23. « L'inflation refluerait progressivement vers son niveau de long terme estimé à 1,75 %, au fur et à mesure de la fin de la transmission des hausses passées de prix de matières premières et de la dissipation des tensions d'approvisionnement. Elle reviendrait en 2026 à +1,75 % au sens de l'IPC, un niveau cohérent avec la cible de la BCE de 2 % pour la zone euro au sens de l'IPCH. »

2. Appréciation du Haut Conseil

24. Les observations relatives aux prévisions macroéconomiques du Gouvernement pour les années 2022 et 2023 sont présentées dans le détail dans l'avis n° 2022-4 sur le PLF et le PLFSS pour 2023.

25. Le scénario macroéconomique retenu par le Gouvernement pour les années 2024 à 2027 présenté dans le projet de LPFP est très proche de celui inscrit dans le Programme de stabilité 2022-2027, sur lequel le Haut Conseil s'est prononcé dans l'avis n° 2022-3.

26. Les hypothèses de croissance du PIB de 2024 à 2027 sont inchangées par rapport à celles du Programme de stabilité. Le Gouvernement prévoit ainsi une croissance supérieure à la croissance potentielle dès 2024 et ce jusqu'à 2027 : la croissance du PIB est attendue à 1,6 % en 2024, 1,7 % en 2025 et 2026, puis 1,8 % en 2027, contre une croissance potentielle estimée à 1,35 % par an sur la même période. Dans ce contexte, l'écart de production, estimé à -1,1 % du PIB potentiel en 2022, se réduirait graduellement et serait refermé en 2027.

27. Cette fermeture de l'écart de production sur la période repose à la fois sur une baisse anticipée du taux d'épargne des ménages, le maintien à un niveau élevé du taux d'investissement des entreprises et une contribution positive du commerce extérieur, chaque année, jusqu'en 2027. Aucune de ces hypothèses ne peut être exclue a priori, mais elles sont toutes entourées d'aléas baissiers, si bien que le scénario présenté par le Gouvernement repose sur une combinaison d'hypothèses favorables.
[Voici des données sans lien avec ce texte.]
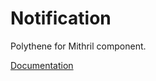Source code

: # Notification

Polythene for Mithril component.

[Documentation](https://github.com/ArthurClemens/polythene/blob/master/packages/docs/components/mithril/snackbar.md)
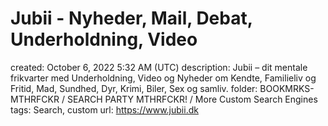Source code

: # Jubii - Nyheder, Mail, Debat, Underholdning, Video

created: October 6, 2022 5:32 AM (UTC)
description: Jubii – dit mentale frikvarter med Underholdning, Video og Nyheder om Kendte, Familieliv og Fritid, Mad, Sundhed, Dyr, Krimi, Biler, Sex og samliv.
folder: BOOKMRKS-MTHRFCKR / SEARCH PARTY MTHRFCKR! / More Custom Search Engines
tags: Search, custom
url: https://www.jubii.dk
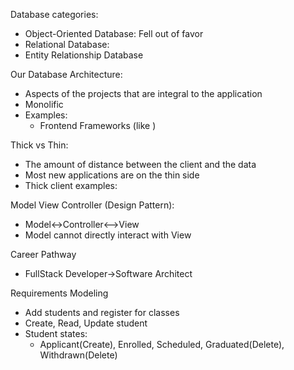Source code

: Database categories:
- Object-Oriented Database: Fell out of favor
- Relational Database:
- Entity Relationship Database

Our Database Architecture:
- Aspects of the projects that are integral to the application
- Monolific
- Examples:
    - Frontend Frameworks (like )

Thick vs Thin:
- The amount of distance between the client and the data
- Most new applications are on the thin side
- Thick client examples: 

Model View Controller (Design Pattern):
- Model<->Controller<-->View
- Model cannot directly interact with View

Career Pathway
- FullStack Developer->Software Architect

Requirements Modeling
- Add students and register for classes
- Create, Read, Update student
- Student states:
    - Applicant(Create), Enrolled, Scheduled, Graduated(Delete), Withdrawn(Delete)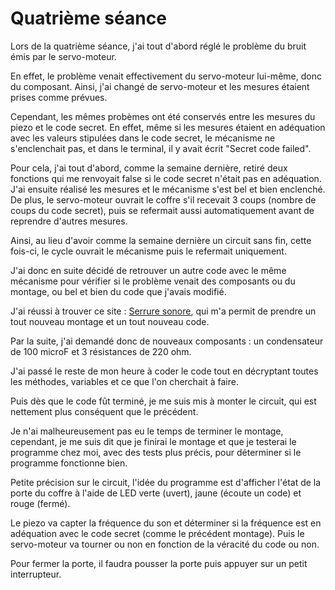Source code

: <h1>Quatrième séance</h1>

<p>Lors de la quatrième séance, j'ai tout d'abord réglé le problème du bruit émis par le servo-moteur. </p>
<p>En effet, le problème venait effectivement du servo-moteur lui-même, donc du composant. Ainsi, j'ai changé de servo-moteur et les mesures étaient prises comme prévues.</p> 

<p>Cependant, les mêmes probèmes ont été conservés entre les mesures du piezo et le code secret. En effet, même si les mesures étaient en adéquation avec les valeurs stipulées dans le code secret, le mécanisme ne s'enclenchait pas, et dans le terminal, il y avait écrit "Secret code failed". </p>
<p>Pour cela, j'ai tout d'abord, comme la semaine dernière, retiré deux fonctions qui me renvoyait false si le code secret n'était pas en adéquation. J'ai ensuite réalisé les mesures et le mécanisme s'est bel et bien enclenché. De plus, le servo-moteur ouvrait le coffre s'il recevait 3 coups (nombre de coups du code secret), puis se refermait aussi automatiquement avant de reprendre d'autres mesures.</p> 
<p>Ainsi, au lieu d'avoir comme la semaine dernière un circuit sans fin, cette fois-ci, le cycle ouvrait le mécanisme puis le refermait uniquement. </p>

<p>J'ai donc en suite décidé de retrouver un autre code avec le même mécanisme pour vérifier si le problème venait des composants ou du montage, ou bel et bien du code que j'avais modifié. </p>
<p>J'ai réussi à trouver ce site : <a href="https://embarque.developpez.com/tutoriels/arduino/systeme-fermeture/">Serrure sonore</a>, qui m'a permit de prendre un tout nouveau montage et un tout nouveau code.</p>
<p>Par la suite, j'ai demandé donc de nouveaux composants : un condensateur de 100 microF et 3 résistances de 220 ohm. </p>
<p>J'ai passé le reste de mon heure à coder le code tout en décryptant toutes les méthodes, variables et ce que l'on cherchait à faire. </p>
<p>Puis dès que le code fût terminé, je me suis mis à monter le circuit, qui est nettement plus conséquent que le précédent. </p>
<p>Je n'ai malheureusement pas eu le temps de terminer le montage, cependant, je me suis dit que je finirai le montage et que je testerai le programme chez moi, avec des tests plus précis, pour déterminer si le programme fonctionne bien.</p>
<p>Petite précision sur le circuit, l'idée du programme est d'afficher l'état de la porte du coffre à l'aide de LED verte (uvert), jaune (écoute un code) et rouge (fermé).</p>
<p>Le piezo va capter la fréquence du son et déterminer si la fréquence est en adéquation avec le code secret (comme le précédent montage). Puis le servo-moteur va tourner ou non en fonction de la véracité du code ou non.</p>
<p>Pour fermer la porte, il faudra pousser la porte puis appuyer sur un petit interrupteur. </p>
28. Le taux d'épargne des ménages est prévu en baisse sur toute la période. Son repli serait même un peu plus fort en 2024 et en 2025 qu'anticipé dans le Programme de stabilité. Les nouveaux risques géopolitiques et sanitaires apparus ces dernières années peuvent pourtant inciter les ménages à maintenir durablement une épargne accrue par rapport à la période antérieure ; l'érosion du pouvoir d'achat de leurs actifs entraînée par la forte inflation apparue en 2022 pourrait avoir le même effet. Une baisse temporaire plus forte du taux d'épargne des ménages est toutefois également possible, compte tenu de l'excès d'épargne accumulé en 2020 et 2021 et de la possibilité que les ménages puisent dans leur épargne pour maintenir leur consommation.

Graphique 2 : taux d'épargne des ménages en France

Vous pouvez consulter l'image dans le fac-similé du

JOnº 0224 du 27/09/2022, texte nº 77

Sources : Insee, projet de loi de programmation des finances publiques 2023-2027.